By Seth Boyum
Graphics Manager
seth.boyum1323@mb.rctc.edu
Last semester, RCTC student Mandi Mason displayed her Computer-Aided Design project, a four-guitar stand, at the CAD Department’s open house.
“For my final project, I was kind of just playing around with some bigger ideas,” Mason said. “At my house, I’ve got plaster walls and I have a lot of guitars, and I can’t keep putting holes in the walls to hang up all the guitars. I had a need, and I wanted to kind of fix that need, so my guitars were taken care of and my walls were left intact.”
Mason was encouraged by instructors Pam Benson and Jacquie Deml-Mauseth to expand the project to include building the design she had created.
It took two weeks to design the stand using SolidWorks software, one day to cut the wood with a CNC router and three more days, spread across two weeks, to assemble the stand. The wood was stained, with fabric wrapped around the guitar’s alcove.
For further decoration, Mason created an clear acrylic, LED-backlit back plate. The surface of the plate has a laser-etched recreation of the blueprint from the Les Paul guitar patent. The etching was made in CorelDraw.

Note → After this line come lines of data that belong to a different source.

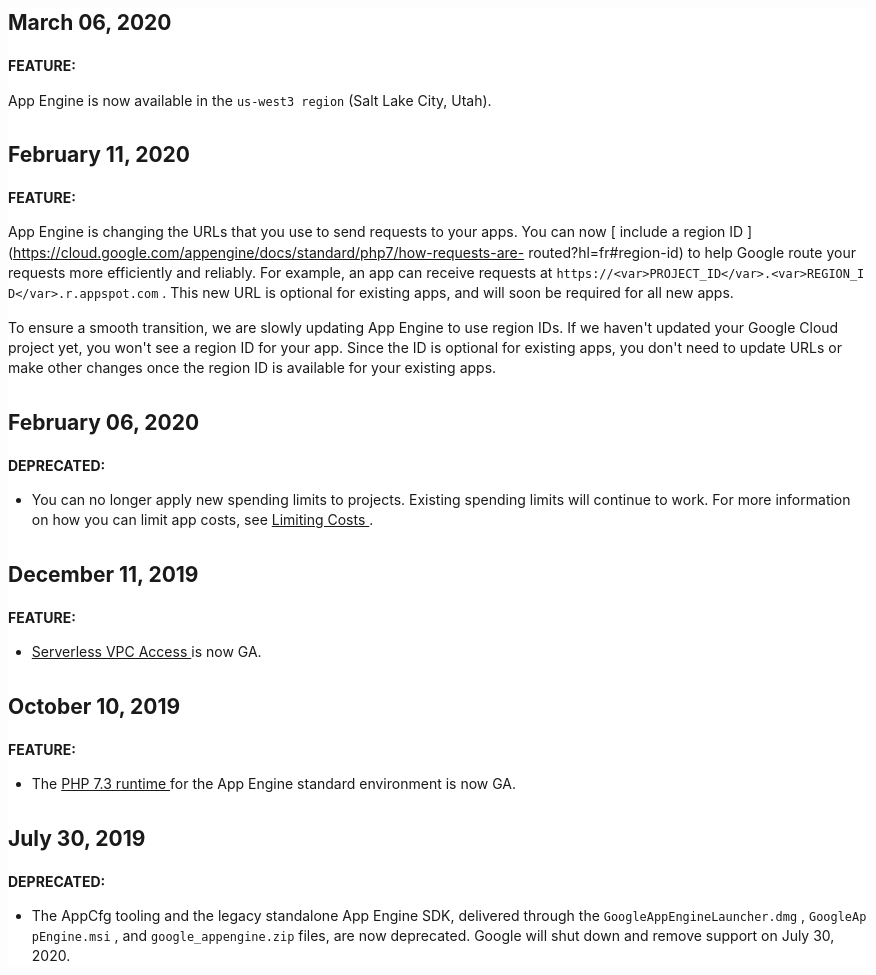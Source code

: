 ##  March 06, 2020

**FEATURE:**

App Engine is now available in the ` us-west3 region ` (Salt Lake City, Utah).

##  February 11, 2020

**FEATURE:**

App Engine is changing the URLs that you use to send requests to your apps.
You can now [ include a region ID
](https://cloud.google.com/appengine/docs/standard/php7/how-requests-are-
routed?hl=fr#region-id) to help Google route your requests more efficiently
and reliably. For example, an app can receive requests at `
https://<var>PROJECT_ID</var>.<var>REGION_ID</var>.r.appspot.com ` . This new
URL is optional for existing apps, and will soon be required for all new apps.

To ensure a smooth transition, we are slowly updating App Engine to use region
IDs. If we haven't updated your Google Cloud project yet, you won't see a
region ID for your app. Since the ID is optional for existing apps, you don't
need to update URLs or make other changes once the region ID is available for
your existing apps.

##  February 06, 2020

**DEPRECATED:**

  * You can no longer apply new spending limits to projects. Existing spending limits will continue to work. For more information on how you can limit app costs, see [ Limiting Costs ](https://cloud.google.com/appengine/docs/managing-costs?hl=fr) . 

##  December 11, 2019

**FEATURE:**

  * [ Serverless VPC Access ](https://cloud.google.com/appengine/docs/standard/php7/connecting-vpc?hl=fr) is now GA. 

##  October 10, 2019

**FEATURE:**

  * The [ PHP 7.3 runtime ](https://cloud.google.com/appengine/docs/standard/php7/runtime?hl=fr) for the App Engine standard environment is now GA. 

##  July 30, 2019

**DEPRECATED:**

  * The AppCfg tooling and the legacy standalone App Engine SDK, delivered through the ` GoogleAppEngineLauncher.dmg ` , ` GoogleAppEngine.msi ` , and ` google_appengine.zip ` files, are now deprecated. Google will shut down and remove support on July 30, 2020.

This semester, Mason is planning to design and build a dove-joint drawer for installing into the stand’s base before declaring the project complete.
“I had no intentions of actually building it,” Mason said about the stand. “It was kind of a dream. I didn’t think I’d be able to do it.”
Mason has since designed and built a second guitar stand for commission for a musician who saw the original on the Internet. She is working on her associate of applied science degree, with an emphasis in computer-aided drafting technology.
She hopes to use the skills she has learned for designing furniture and prosthetics.